When determining if permission is allowed, the hierarchy is followed

Decision allows starts with Deny.
IAM combines and evaluates all the policies.

Explicit Deny
- First IAM checks for an explicit denial policy.
- Explicit Deny overrides everything and if something is explicitly denied it can never be allowed.

Explicit Allow
- If one does not exist, it then checks for an explicit allow policy.
- For granting the User any permission, the permission must be explicitly allowed

Implicit Deny
- If neither an explicit deny nor explicit allow policy exists, it reverts to the default: implicit deny.
- All permissions are implicity denied by default

IAM Policy Variables

Policy variables provide a feature to specify placeholders in a policy.
When the policy is evaluated, the policy variables are replaced with values that come from the request itself
Policy variables allow a single policy to be applied to a group of users to control access for e.g. all user having access to S3 bucket folder with their name only

Policy variable is marked using a $ prefix followed by a pair of curly braces ({ }).
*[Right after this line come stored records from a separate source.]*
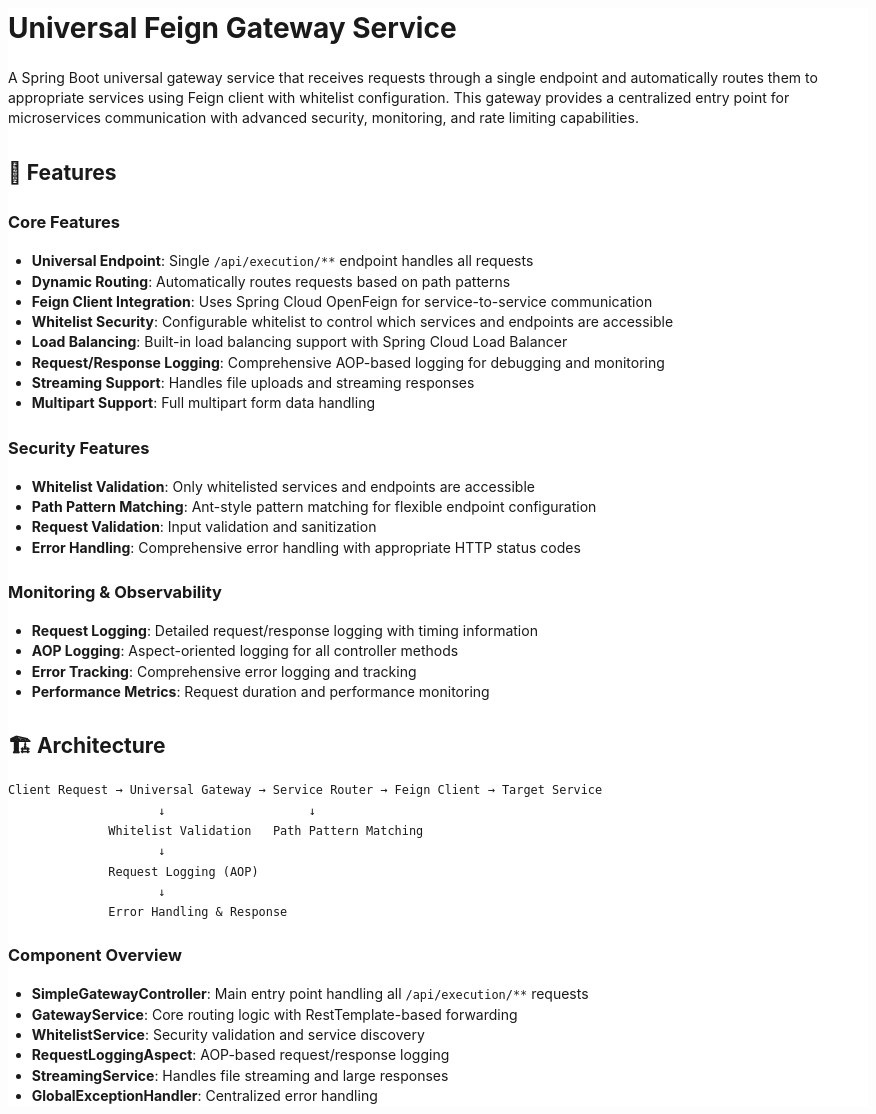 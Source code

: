 # Universal Feign Gateway Service

A Spring Boot universal gateway service that receives requests through a single endpoint and automatically routes them to appropriate services using Feign client with whitelist configuration. This gateway provides a centralized entry point for microservices communication with advanced security, monitoring, and rate limiting capabilities.

## 🚀 Features

### Core Features
- **Universal Endpoint**: Single `/api/execution/**` endpoint handles all requests
- **Dynamic Routing**: Automatically routes requests based on path patterns
- **Feign Client Integration**: Uses Spring Cloud OpenFeign for service-to-service communication
- **Whitelist Security**: Configurable whitelist to control which services and endpoints are accessible
- **Load Balancing**: Built-in load balancing support with Spring Cloud Load Balancer
- **Request/Response Logging**: Comprehensive AOP-based logging for debugging and monitoring
- **Streaming Support**: Handles file uploads and streaming responses
- **Multipart Support**: Full multipart form data handling

### Security Features
- **Whitelist Validation**: Only whitelisted services and endpoints are accessible
- **Path Pattern Matching**: Ant-style pattern matching for flexible endpoint configuration
- **Request Validation**: Input validation and sanitization
- **Error Handling**: Comprehensive error handling with appropriate HTTP status codes

### Monitoring & Observability
- **Request Logging**: Detailed request/response logging with timing information
- **AOP Logging**: Aspect-oriented logging for all controller methods
- **Error Tracking**: Comprehensive error logging and tracking
- **Performance Metrics**: Request duration and performance monitoring

## 🏗️ Architecture

```
Client Request → Universal Gateway → Service Router → Feign Client → Target Service
                     ↓                    ↓
              Whitelist Validation   Path Pattern Matching
                     ↓
              Request Logging (AOP)
                     ↓
              Error Handling & Response
```

### Component Overview

- **SimpleGatewayController**: Main entry point handling all `/api/execution/**` requests
- **GatewayService**: Core routing logic with RestTemplate-based forwarding
- **WhitelistService**: Security validation and service discovery
- **RequestLoggingAspect**: AOP-based request/response logging
- **StreamingService**: Handles file streaming and large responses
- **GlobalExceptionHandler**: Centralized error handling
Inside the ${ } characters, with the name of the value from the request that you want to use in the policy
Policy variables work only with policies defined with Version 2012-10-17
Policy variables can only be used in the Resource element and in string comparisons in the Condition element

Policy variables are case sensitive and include variables like aws:username, aws:userid, aws:SourceIp, aws:CurrentTime etc.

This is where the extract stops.